Infographics Are Way The Heck Out of Control
Similar to my recent rant about overused stock images and their inability to make me respect your writing, I would also argue that making infographics that try to cram too much into a small space– or even worse, take up too much space- disrespects the reader. I think infographics should be simple, to the point, and easy to digest. To extract more detail, write more in the blog post or a white paper.
Geoff Livingston goes on about this at length. Bravo. My only beef is that I wouldn’t describe overwrought infographics as porn, as I don’t think porn is designed to make people angry, give them seizures or destroy their eyesight.
Yeah, I can easily talk about the Twitterverse, but there are several other examples, sadly too easy to find. Danny Brown pointed me to a blog post discussing the role of swearing in professional blogs, but I couldn’t scroll past the darn infographic to read it for fear of developing tendonitis in my trackpad fingers. Good heavens, what a clusterfudge of info-filth.
About the Swearing
Speaking of Danny Brown’s dilemma; people who know me know I know all the words, and use them (knowingly). I tend not to use them here or on my public Twitter and Facebook feeds (except in rare instances and occasionally by accident), but that’s a choice. Am I offended if people use language in a professionally-focused post? Not really. The words are now in the boardrooms, conference calls and certainly at the water coolers. Use your judgment and be prepared for people to be offended, but it’s out there.
Twitter Buys Tweetdeck; So What?
Josh Bernoff of Forrester Research says Twitter will favor its own apps. Will other developers cry foul if that happens? Maybe, but so what? An “open API” is as open as its owner makes it, and no more so (accounting for the possibility of legal contracts and such between owners and developers, I suppose). So will we get a better experience on Tweetdeck? A more consistent one as Josh says, sure. For advertisers and marketers, consistent experience across multiple platforms makes Twitter more attractive, not only for marketing but for plain old business use.

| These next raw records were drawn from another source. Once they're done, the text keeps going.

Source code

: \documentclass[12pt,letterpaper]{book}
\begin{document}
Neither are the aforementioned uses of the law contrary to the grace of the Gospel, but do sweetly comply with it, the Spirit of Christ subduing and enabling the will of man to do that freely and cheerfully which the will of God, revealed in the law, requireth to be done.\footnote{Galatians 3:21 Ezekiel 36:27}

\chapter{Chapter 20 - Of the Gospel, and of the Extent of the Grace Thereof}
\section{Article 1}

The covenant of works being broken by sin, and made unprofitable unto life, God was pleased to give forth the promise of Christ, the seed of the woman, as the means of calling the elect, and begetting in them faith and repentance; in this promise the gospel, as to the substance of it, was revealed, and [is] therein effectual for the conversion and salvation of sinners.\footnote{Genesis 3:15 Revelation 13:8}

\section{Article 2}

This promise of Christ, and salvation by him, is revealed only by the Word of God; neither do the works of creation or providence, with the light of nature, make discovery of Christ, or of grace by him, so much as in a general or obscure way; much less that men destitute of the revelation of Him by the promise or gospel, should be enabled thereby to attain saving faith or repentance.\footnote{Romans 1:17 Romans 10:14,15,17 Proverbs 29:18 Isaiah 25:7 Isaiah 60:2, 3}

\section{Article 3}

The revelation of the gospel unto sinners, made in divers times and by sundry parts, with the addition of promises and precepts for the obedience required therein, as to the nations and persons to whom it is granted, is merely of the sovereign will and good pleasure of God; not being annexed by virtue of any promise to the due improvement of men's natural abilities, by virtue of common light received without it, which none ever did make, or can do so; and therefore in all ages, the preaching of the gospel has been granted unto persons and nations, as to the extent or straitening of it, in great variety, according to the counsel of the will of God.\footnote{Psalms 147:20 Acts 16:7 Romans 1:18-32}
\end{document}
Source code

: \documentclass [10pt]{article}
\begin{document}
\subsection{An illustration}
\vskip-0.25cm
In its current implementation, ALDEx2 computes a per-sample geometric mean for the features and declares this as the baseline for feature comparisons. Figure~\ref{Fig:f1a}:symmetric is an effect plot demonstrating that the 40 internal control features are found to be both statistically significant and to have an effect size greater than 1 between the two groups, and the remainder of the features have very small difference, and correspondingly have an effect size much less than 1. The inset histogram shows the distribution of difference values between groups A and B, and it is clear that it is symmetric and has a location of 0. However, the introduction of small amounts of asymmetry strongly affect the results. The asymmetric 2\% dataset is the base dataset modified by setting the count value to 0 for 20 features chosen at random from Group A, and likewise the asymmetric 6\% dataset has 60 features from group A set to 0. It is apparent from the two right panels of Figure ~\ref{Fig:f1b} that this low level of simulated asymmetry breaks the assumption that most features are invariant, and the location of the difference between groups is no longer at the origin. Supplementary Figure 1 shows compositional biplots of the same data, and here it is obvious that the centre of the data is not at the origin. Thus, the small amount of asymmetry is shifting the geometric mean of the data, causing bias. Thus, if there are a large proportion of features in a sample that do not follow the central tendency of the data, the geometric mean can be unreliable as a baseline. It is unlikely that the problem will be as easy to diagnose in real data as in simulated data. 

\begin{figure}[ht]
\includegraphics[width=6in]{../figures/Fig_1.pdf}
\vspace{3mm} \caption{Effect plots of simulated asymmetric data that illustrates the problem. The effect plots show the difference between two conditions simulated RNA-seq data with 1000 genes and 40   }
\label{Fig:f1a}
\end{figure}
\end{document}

Does it mean other worthy tools like CoTweet, HootSuite and Seesmic get short shrift? Not if they continue to differentiate or simply add their own value. I don;t pretend to know if that is about to get more difficult.
Also interesting, is Josh’s mention of the “Splinternet,” meaning that the so-called open world of apps is turning into one of consolidation by companies. Natural progression, isn’t it?
Me? I’m still waiting for the day when Tweetdeck loads on my Macbook in a timely fashion…
…still waiting. Maybe that will change.
Did The Onion Take Over All Things D?
With a headline like “Apple Store Customers Satisfied Even if They Didn’t Buy Anything,” one has to wonder.